The music industry will also feature heavily in the festival, with films such as “Zlato Rýna” (Rhinegold) by Berlinale Golden Bear winner Fatih Akin, about the tragic life of rapper Xatar, and an adaptation of the book “Meet Me In The Bathroom”, narrating the history of the duo Will Lovelace and Dylan Southern showing the New York rock scene at the beginning of the 2000’s. The selection includes the renowned sci-fi drama “The Gravity” by Cédric Ida, which narrates the story of social gangsters from Paris with the atmosphere of von Trier’s Melancholia and music of siblings Yevgenija and Saša Galperinová.

The vast majority of films in the Days of European Film will be appearing in their Czech premiere, including some that were received positively at major world festivals. The festival will also screen Oscar-nominated films such as the drama “The Quiet Girl”, “Close” by Belgian director Lukas Dhont, and “Aftersun”.

“Close” is one of the films in the Queer Europe category, narrating the inseparable friendship of Léo and Rémi as it begins to change. Credit: Silvie Marková.

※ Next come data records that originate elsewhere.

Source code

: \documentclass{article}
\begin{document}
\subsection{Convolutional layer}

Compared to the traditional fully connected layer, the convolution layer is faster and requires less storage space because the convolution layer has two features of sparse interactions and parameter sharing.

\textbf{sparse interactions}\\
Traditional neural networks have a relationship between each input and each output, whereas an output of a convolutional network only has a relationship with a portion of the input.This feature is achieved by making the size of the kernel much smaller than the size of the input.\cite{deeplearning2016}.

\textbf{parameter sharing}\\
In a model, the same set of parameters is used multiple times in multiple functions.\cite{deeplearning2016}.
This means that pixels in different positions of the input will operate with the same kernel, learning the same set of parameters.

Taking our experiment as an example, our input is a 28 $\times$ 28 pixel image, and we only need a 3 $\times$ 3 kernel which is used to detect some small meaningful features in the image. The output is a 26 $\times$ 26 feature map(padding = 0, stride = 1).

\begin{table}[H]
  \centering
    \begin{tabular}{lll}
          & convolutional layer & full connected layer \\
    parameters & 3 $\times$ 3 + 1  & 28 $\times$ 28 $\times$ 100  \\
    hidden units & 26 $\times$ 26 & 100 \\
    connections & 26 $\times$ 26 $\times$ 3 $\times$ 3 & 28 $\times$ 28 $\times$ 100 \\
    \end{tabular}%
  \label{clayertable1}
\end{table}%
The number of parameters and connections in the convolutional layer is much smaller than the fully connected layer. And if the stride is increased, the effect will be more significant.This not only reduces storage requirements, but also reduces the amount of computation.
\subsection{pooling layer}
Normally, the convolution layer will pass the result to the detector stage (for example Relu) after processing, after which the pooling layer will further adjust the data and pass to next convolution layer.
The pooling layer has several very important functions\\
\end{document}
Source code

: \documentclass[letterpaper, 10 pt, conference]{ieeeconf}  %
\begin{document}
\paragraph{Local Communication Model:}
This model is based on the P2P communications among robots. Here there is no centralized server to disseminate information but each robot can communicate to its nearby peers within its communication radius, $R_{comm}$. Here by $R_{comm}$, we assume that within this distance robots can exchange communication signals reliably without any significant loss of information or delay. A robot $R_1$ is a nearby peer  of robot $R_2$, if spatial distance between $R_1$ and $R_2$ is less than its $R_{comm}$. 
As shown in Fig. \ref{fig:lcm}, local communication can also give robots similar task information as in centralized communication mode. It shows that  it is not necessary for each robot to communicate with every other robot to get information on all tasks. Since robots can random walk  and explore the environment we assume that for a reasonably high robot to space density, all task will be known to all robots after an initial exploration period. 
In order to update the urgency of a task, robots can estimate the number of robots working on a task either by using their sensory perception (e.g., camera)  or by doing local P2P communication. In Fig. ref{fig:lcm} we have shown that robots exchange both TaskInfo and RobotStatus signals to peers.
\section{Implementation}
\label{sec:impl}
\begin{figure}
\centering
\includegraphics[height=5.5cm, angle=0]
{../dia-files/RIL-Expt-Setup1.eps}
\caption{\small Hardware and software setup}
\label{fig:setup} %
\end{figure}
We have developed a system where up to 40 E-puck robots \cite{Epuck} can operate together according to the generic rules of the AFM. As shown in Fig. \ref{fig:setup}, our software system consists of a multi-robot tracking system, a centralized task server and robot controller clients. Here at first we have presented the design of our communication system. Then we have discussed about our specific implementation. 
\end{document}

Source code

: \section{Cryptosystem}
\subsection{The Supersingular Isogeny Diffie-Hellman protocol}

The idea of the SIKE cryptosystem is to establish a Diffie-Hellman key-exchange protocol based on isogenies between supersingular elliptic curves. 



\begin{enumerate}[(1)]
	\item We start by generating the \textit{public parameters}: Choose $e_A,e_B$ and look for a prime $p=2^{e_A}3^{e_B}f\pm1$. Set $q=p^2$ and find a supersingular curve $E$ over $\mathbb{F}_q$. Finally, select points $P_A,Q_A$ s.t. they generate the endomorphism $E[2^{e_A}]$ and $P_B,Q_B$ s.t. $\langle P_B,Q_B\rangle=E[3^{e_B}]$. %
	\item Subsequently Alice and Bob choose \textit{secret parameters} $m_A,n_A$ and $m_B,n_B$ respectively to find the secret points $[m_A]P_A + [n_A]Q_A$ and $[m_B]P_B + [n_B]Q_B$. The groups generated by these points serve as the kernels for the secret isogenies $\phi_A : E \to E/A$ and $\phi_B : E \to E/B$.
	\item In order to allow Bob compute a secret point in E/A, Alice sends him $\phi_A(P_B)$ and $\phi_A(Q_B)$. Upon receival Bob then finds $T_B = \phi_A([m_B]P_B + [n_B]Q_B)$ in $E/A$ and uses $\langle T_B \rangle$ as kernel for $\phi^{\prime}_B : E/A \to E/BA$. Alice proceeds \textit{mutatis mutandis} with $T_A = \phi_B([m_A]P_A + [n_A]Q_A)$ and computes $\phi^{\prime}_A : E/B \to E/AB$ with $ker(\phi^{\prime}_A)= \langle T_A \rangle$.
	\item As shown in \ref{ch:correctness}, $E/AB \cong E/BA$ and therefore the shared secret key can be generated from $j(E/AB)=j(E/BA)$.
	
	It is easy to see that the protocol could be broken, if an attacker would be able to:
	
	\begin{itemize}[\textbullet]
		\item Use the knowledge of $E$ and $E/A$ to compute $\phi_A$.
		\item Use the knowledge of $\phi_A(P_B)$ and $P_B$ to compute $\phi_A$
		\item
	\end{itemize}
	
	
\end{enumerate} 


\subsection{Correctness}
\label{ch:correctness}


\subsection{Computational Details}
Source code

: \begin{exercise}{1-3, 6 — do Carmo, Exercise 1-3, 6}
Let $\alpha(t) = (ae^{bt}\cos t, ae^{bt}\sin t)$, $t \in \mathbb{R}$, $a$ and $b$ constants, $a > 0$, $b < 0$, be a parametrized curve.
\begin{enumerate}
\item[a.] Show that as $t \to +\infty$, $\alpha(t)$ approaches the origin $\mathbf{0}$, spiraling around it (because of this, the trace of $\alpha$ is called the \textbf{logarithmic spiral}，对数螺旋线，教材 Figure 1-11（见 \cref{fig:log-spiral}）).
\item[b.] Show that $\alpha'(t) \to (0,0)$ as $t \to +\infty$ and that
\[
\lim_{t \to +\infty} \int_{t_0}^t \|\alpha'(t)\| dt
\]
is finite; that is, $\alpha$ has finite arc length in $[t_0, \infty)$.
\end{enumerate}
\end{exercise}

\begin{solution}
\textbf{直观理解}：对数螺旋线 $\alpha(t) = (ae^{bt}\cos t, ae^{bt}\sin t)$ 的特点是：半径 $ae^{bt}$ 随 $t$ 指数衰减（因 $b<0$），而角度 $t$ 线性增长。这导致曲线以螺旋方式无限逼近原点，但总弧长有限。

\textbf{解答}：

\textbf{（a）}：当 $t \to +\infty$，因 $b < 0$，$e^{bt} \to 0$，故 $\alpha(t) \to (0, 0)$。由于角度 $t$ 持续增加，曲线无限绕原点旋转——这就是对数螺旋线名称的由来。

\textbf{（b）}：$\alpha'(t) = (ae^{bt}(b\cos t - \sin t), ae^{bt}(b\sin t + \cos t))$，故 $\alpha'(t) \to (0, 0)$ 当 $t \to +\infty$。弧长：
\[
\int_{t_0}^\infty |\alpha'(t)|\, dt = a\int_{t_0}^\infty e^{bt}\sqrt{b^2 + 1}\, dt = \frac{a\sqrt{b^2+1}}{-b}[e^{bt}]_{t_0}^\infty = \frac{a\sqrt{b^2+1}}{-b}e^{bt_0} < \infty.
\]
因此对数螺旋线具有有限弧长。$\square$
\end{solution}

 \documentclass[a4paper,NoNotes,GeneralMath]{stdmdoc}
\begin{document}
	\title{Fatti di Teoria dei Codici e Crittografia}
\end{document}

Several films reflect on the issues of coming to terms with the collapse of the Soviet Union, the fight for freedom, and the need to face disinformation of all kinds. The Estonian film “Kalev”, directed by Ove Mustang, tells the story of Estonian basketball participation in the Soviet tournament in 1990, and the drama “Leden” by Viesturs Kairišs is set in the early 1990s, when Latvia embarks on the path to independence.

The festival also gives space to films that deal with issues of nature, including the natural history film “Whale Nation”, in which Jean-Albert Lièvre introduces the audience to the rare humpback whales, and the documentary essay “Who We Were” by the renowned German filmmaker Marc Bauder.

Whale Nation follows the rescue of a humpback whale after it washes up on an uninhabited island, while learning through its habits and complex social life. Credit: Silvie Marková.

“We emphasise Benelux as a centre of co-productions, and proof that even small countries can play the first violin in the film industry,” said Šafránek, introducing a new theme of this year’s festival. Within this theme, the program will be enriched by the explosive drama “Rebel” by Belgian filmmakers with Moroccan roots, Adil el Arbi and Bilal Fallah. There will also be a screening of “Zillion”, a film based on real events about the creation of an eccentric discotheque in the heart of Antwerp. Robin Pront’s film became a hit in Belgium and will convince Czech viewers that the “wild 90s” were not experienced only in their country.

The festival’s program traditionally includes seminars for KINO 2023 cinematographers and events to support animals and nature. For Earth Day, Brno Observatory will offer films about the fascinating world under the surface of the ocean, and the history of our approach to the planet, accompanied by a debate with invited guests. It will also focus on current phenomena resonating in Europe, such as social changes, LGBT issues, and the increasingly topical problem of misinformation. 

Screenings of films for children will be complemented by creative animation workshops. There will be the usual discounted afternoon screenings for seniors and school performances supplemented by thematic educational discussions.